*Data for analysis*.
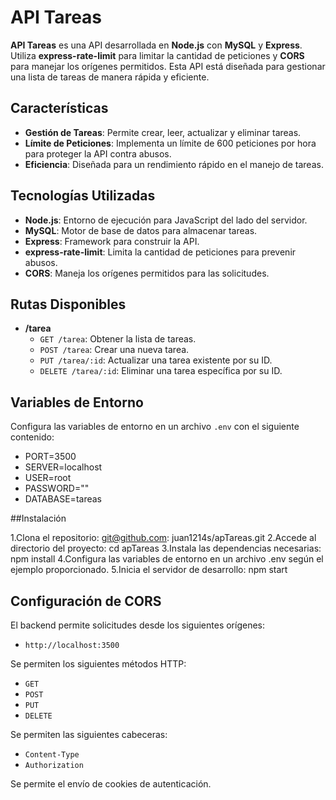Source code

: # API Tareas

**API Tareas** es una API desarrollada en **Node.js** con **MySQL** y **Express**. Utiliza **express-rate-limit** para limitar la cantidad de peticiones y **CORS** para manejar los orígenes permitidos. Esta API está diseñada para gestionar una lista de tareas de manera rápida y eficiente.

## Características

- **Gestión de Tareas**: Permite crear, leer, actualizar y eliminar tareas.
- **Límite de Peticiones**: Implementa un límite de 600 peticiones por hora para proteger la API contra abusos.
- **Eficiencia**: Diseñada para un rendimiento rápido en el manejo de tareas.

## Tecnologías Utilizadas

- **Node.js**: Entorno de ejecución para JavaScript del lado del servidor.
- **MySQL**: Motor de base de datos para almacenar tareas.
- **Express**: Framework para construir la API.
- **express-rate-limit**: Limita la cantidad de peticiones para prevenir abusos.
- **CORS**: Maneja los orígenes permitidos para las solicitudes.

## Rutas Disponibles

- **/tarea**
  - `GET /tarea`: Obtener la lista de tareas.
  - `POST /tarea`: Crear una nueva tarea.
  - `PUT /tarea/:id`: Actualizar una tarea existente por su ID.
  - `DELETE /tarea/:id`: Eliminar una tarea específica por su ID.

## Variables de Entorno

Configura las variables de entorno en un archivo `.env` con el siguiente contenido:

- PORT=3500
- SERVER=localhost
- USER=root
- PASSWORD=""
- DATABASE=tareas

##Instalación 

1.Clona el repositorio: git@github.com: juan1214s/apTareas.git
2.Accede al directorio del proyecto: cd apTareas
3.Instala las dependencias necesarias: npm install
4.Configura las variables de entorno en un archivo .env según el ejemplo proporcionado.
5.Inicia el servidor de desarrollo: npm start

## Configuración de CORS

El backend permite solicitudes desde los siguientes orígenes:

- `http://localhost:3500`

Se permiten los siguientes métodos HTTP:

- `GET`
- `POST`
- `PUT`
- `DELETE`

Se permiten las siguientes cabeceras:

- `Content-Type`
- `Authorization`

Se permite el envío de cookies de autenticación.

---

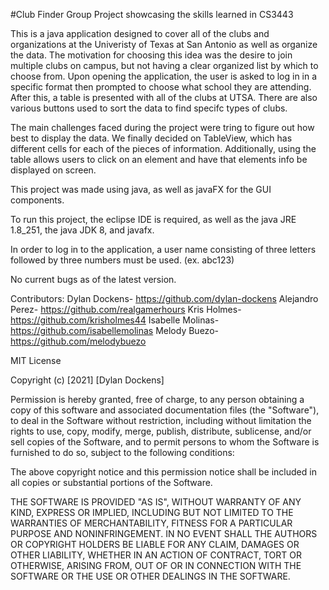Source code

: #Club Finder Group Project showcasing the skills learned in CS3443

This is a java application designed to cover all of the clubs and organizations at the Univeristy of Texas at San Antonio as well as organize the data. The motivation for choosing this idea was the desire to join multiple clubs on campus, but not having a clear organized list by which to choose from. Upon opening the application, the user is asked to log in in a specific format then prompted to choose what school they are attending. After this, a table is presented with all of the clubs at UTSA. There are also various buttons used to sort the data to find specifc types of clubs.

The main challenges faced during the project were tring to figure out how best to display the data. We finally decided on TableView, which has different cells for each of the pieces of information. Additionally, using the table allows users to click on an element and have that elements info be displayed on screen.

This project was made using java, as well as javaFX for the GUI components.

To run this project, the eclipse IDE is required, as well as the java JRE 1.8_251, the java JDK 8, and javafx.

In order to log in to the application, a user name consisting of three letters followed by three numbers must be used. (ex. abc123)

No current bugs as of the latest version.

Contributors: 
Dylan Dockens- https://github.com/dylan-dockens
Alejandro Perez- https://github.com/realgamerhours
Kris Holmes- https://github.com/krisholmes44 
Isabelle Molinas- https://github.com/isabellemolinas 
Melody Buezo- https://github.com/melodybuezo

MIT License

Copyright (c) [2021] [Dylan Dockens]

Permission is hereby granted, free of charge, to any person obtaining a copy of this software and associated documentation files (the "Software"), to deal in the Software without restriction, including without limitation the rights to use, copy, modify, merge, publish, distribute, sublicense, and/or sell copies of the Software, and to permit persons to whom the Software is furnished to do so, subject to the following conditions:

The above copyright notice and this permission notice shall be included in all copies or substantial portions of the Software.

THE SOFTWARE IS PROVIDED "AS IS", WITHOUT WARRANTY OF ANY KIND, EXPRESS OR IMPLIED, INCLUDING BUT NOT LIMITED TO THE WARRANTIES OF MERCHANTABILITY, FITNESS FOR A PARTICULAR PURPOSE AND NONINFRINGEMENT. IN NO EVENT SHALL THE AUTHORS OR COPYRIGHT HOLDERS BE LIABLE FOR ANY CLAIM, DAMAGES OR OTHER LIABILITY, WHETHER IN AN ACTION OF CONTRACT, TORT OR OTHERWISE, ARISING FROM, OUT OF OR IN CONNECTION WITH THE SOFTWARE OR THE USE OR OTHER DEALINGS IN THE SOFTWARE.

*Required work*.
Transcribe the lines above between the line holding "The main challenges" and the line holding "The above copyright", inclusive, exactly as they stand and with nothing added.

*Answer box*.
The main challenges faced during the project were tring to figure out how best to display the data. We finally decided on TableView, which has different cells for each of the pieces of information. Additionally, using the table allows users to click on an element and have that elements info be displayed on screen.

This project was made using java, as well as javaFX for the GUI components.

To run this project, the eclipse IDE is required, as well as the java JRE 1.8_251, the java JDK 8, and javafx.

In order to log in to the application, a user name consisting of three letters followed by three numbers must be used. (ex. abc123)

No current bugs as of the latest version.

Contributors: 
Dylan Dockens- https://github.com/dylan-dockens
Alejandro Perez- https://github.com/realgamerhours
Kris Holmes- https://github.com/krisholmes44 
Isabelle Molinas- https://github.com/isabellemolinas 
Melody Buezo- https://github.com/melodybuezo

MIT License

Copyright (c) [2021] [Dylan Dockens]

Permission is hereby granted, free of charge, to any person obtaining a copy of this software and associated documentation files (the "Software"), to deal in the Software without restriction, including without limitation the rights to use, copy, modify, merge, publish, distribute, sublicense, and/or sell copies of the Software, and to permit persons to whom the Software is furnished to do so, subject to the following conditions:

The above copyright notice and this permission notice shall be included in all copies or substantial portions of the Software.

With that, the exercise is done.